That's true, it's actually a gravitational wave, but I still the original point of the movie intro might still be missed. Then again, it is a science fiction film. :P
That's true, but once it accelerates, the radio effect goes silent. My guess is, they found that the radio effect being played while it was panning out quickly just didn't have the same effect, and thus, artistic license ended up leading to scientific inaccuracy.
Thank you, I realized what they were doing, and then i was thinking... but,... radio waves are about the speed of light, if not the speed of light, I mean the sun would have gotten my "Hey what's up" 8 minutes ago.
The best hypnoting thing. Human are nothing, like dust in my house...now, i can't sleeping because i'm thinking about the universe and the sence of the human life... :)
nah bro you got it wrong humans are very important just like each atom of the universe. We are not a drop in the ocean, we are the ocean in a drop. Everything is connected. We are just the universe experiencing itself in human form.
Only complaint here is that, because of the very definition of "The speed of light" we would need to get light years away from Earth to get historical radio broadcasts, like Pearl Harbor (1997-1939=57 years, so 57 light years for this example) and our solar system isn't nearly one light year away.
The speed is increasing exponentially, but they should have stretched out the beginning. You wouldn't hear music from the 70's until you were 40 light years out, near the closest stars. Later, they should have spent more time showing galaxies receding, showing hundreds before fading out. Someone remake this intro!
+AlisBaggins2 Well, we don't yet have any credible evidence of extraterrestrial intelligence. So, it is reasonable to be skeptical on the matter. On the other hand, given all we currently know in science, it's certainly also reasonable, if not highly compelling, to think that intelligent life exists out there somewhere. Its a very rational supposition that stands in stark contrast to the entirely groundless belief in gods and devils that most people cling to.
+AlisBaggins2 Yes truly this trailer for a movie has shown us beyond a doubt that there is extraterrestrial life in the universe. Who could possibly think otherwise?

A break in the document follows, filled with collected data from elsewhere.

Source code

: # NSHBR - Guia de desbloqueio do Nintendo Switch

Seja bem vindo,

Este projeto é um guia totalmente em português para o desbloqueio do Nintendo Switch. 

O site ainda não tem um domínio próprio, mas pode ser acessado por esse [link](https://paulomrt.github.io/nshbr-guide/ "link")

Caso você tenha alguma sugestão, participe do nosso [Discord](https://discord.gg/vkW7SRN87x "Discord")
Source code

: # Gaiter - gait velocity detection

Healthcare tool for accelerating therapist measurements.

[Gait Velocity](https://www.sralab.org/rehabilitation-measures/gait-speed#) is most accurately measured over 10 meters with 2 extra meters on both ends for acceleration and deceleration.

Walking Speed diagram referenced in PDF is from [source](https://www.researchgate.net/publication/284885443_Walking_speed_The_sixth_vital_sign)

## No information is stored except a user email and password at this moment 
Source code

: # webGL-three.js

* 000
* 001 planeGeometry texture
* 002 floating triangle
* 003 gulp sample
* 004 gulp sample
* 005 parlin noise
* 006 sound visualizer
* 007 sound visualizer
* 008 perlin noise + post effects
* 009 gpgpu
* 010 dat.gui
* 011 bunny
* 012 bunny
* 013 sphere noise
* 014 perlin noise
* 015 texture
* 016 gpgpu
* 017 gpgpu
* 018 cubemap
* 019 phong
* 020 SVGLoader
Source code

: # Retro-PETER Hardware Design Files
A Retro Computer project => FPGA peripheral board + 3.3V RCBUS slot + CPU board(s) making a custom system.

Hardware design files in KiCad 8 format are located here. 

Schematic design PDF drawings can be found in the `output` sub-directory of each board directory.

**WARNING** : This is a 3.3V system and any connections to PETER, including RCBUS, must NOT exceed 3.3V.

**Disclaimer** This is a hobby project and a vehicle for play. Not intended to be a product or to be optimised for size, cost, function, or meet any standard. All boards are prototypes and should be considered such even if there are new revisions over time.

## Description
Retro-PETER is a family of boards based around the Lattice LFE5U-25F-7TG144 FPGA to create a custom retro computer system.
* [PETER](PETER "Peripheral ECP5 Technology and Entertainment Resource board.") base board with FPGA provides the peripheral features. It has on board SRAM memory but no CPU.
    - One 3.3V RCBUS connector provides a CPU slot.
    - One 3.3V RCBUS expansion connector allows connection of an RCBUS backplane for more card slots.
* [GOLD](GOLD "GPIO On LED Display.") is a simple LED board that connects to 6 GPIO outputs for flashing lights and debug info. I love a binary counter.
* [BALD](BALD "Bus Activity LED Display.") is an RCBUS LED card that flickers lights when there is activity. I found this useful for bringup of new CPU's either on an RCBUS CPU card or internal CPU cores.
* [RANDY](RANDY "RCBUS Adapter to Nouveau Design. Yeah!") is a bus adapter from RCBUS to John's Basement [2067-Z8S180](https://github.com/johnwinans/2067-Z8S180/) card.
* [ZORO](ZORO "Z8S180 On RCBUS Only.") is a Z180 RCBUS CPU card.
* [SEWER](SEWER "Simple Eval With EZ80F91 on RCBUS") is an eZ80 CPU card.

@Drivenut4 : FYI: Reportedly, the grave malfunction was caused by a defective "O"-Ring in one of the twin rocket-boosters. It leaked, spraying some of its super-hot exhaust onto the giant launch-fuel tank, which instantaneously combusted the tank and the _Challenger_ shuttlecraft, all hands lost, but at least they died quickly and didn't suffer at all, AFAIK.
AWESOME OPENING SCENE SHOWING TIME TRAVEL THRUGH THE DIFFERENT PERIODS FROM THE FUTURE BACK TO THE BEGINNING 13.7 BILLION YEARS AGO THE RENAISSANCE MEDIEVAL ANCIENT FLINSTONES AND THE DINOSAURS ARE SOME WHERE ALONG THOSE LINES
The Eagle Nubula, or M16/NGC 6611, is 6500 ly from earth. In zooming out, I don't think it was saying earth is in the eagle nebula. They would have known that as it was one of the most famous images at the time the movie was made. Aside from that, there's no reason to think that is what they meant. Earth isn't inside Jupiter, even though jupiter is shown after earth. I.e. Your zooming through space, which means you approach M16 with your back to it and then eventually pass it on your journey.
Sound travels much slower than sound... not sure if its enough difference to account for the difference of years (I'm sure if it isn't I'll get a long reply full of calculations), but yea.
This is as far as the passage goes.